Now, each subsequent request from the user includes this cookie, allowing the server to know who is making the request.

B. Client-Side Tokens (Modern Approach)

Not classic, but worth noting – modern systems use JWTs (JSON Web Tokens) stored client-side.

However, in classic authentication, the session ID and session data stays on the server.

Step 5: Session Validation

For each new request:

  1. The browser sends the session_id cookie.
  2. The server looks up the session in its store.
  3. If found and valid, the user is considered authenticated.
  4. The session may include additional data like:
    1. User ID
    2. Permissions / roles
    3. CSRF token

Step 6: Session Expiry / Logout

Sessions don't last forever. There are two main termination methods:

  • Timeout: Session expires after a fixed period of inactivity (e.g., 30 minutes).
  • Manual Logout: The user clicks “Logout” -> the server invalidates the session record, removing it from memory or the database.

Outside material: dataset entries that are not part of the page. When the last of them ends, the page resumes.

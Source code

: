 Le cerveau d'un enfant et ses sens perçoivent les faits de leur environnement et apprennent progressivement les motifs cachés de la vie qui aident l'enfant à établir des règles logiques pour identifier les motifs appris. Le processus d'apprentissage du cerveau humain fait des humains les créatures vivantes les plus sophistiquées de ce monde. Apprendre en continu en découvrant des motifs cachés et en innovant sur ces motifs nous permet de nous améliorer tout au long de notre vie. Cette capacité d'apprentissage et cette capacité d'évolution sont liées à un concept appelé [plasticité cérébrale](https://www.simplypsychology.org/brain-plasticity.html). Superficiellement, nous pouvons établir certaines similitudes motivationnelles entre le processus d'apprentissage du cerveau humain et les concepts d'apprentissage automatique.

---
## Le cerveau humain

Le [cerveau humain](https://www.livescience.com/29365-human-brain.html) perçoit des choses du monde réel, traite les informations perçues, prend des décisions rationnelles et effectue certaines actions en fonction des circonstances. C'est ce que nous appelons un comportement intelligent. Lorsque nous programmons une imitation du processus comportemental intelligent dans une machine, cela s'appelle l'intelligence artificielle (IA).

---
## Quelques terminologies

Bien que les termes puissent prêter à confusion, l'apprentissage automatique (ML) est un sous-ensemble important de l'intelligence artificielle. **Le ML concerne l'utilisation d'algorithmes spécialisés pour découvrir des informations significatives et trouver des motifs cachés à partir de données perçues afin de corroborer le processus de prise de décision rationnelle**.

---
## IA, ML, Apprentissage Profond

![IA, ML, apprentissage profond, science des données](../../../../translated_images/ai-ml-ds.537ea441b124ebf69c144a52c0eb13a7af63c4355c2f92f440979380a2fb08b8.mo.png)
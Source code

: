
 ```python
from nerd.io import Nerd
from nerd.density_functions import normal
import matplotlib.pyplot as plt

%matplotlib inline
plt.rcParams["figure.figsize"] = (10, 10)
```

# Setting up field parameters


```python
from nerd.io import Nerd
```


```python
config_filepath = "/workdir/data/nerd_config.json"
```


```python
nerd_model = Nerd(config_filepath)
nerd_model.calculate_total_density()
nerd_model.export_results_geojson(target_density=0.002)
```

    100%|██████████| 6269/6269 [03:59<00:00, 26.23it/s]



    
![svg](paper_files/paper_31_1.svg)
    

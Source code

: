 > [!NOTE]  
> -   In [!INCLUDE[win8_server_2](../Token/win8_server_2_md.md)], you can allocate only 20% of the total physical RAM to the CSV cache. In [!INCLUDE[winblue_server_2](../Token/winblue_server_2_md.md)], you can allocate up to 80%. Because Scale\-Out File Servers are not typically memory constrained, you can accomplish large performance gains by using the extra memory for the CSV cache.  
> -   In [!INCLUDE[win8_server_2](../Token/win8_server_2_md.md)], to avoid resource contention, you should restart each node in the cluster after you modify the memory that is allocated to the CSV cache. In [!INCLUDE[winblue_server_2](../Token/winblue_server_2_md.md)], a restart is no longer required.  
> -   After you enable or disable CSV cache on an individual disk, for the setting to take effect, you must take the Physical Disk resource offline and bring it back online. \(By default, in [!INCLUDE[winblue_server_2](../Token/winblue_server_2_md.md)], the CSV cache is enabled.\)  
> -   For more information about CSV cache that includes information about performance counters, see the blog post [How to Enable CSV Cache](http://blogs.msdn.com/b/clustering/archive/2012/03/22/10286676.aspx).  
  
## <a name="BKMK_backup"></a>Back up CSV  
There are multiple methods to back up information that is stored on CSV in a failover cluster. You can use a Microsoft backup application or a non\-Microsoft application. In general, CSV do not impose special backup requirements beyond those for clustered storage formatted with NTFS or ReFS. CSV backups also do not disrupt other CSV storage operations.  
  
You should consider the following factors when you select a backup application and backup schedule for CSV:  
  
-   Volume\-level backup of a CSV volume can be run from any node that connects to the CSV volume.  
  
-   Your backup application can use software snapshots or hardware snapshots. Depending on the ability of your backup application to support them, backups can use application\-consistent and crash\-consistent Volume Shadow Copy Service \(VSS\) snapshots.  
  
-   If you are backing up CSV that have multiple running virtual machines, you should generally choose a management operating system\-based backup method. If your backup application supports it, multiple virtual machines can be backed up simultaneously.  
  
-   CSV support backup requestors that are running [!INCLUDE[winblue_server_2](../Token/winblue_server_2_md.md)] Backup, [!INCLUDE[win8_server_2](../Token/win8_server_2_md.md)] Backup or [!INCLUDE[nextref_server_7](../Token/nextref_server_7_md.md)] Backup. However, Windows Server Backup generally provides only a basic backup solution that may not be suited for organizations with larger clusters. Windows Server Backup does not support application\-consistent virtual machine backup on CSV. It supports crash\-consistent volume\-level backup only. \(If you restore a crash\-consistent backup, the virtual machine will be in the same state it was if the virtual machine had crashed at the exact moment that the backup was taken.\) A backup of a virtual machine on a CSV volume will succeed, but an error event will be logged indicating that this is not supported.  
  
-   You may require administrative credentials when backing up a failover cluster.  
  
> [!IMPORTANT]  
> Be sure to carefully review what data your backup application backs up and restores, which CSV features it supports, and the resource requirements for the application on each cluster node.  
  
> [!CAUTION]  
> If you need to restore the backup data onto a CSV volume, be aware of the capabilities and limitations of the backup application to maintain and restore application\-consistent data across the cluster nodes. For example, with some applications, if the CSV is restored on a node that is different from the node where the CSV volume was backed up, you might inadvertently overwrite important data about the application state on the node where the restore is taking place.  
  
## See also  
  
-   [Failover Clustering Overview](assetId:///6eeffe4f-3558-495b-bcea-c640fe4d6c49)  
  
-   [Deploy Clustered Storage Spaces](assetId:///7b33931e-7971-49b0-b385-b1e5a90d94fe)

The Challenges – Why It Broke at Scale

As systems evolved, the classic pattern started showing cracks:

1 Statefulness

  • Each user session lived in memory or storage on one specific server.
  • In a distributed environment, different servers couldn't share session state easily.
  • You needed session replication or sticky session, both hard to scale.

2 Scalability

  • When millions of users logged in, session storage became huge.
  • Memory-heavy session stores slowed down the system.
  • Horizontal scaling became painful – load balancers had to “pin” users to specific servers.

3 Security

  • Session IDs had to be unguessable.
  • If cookies weren't marked HttpOnly and Secure, they could be stolen.
  • Session fixation and CSRF were common attacks.

4 API Incompatibility

  • Mobile apps and APIs needed stateless authentication, but classic sessions were tied to browser cookies.

As web systems grew distributed and API-driven, the classic model couldn't keep up.

The world needed something that could scale horizontally, work across services, and stay stateless.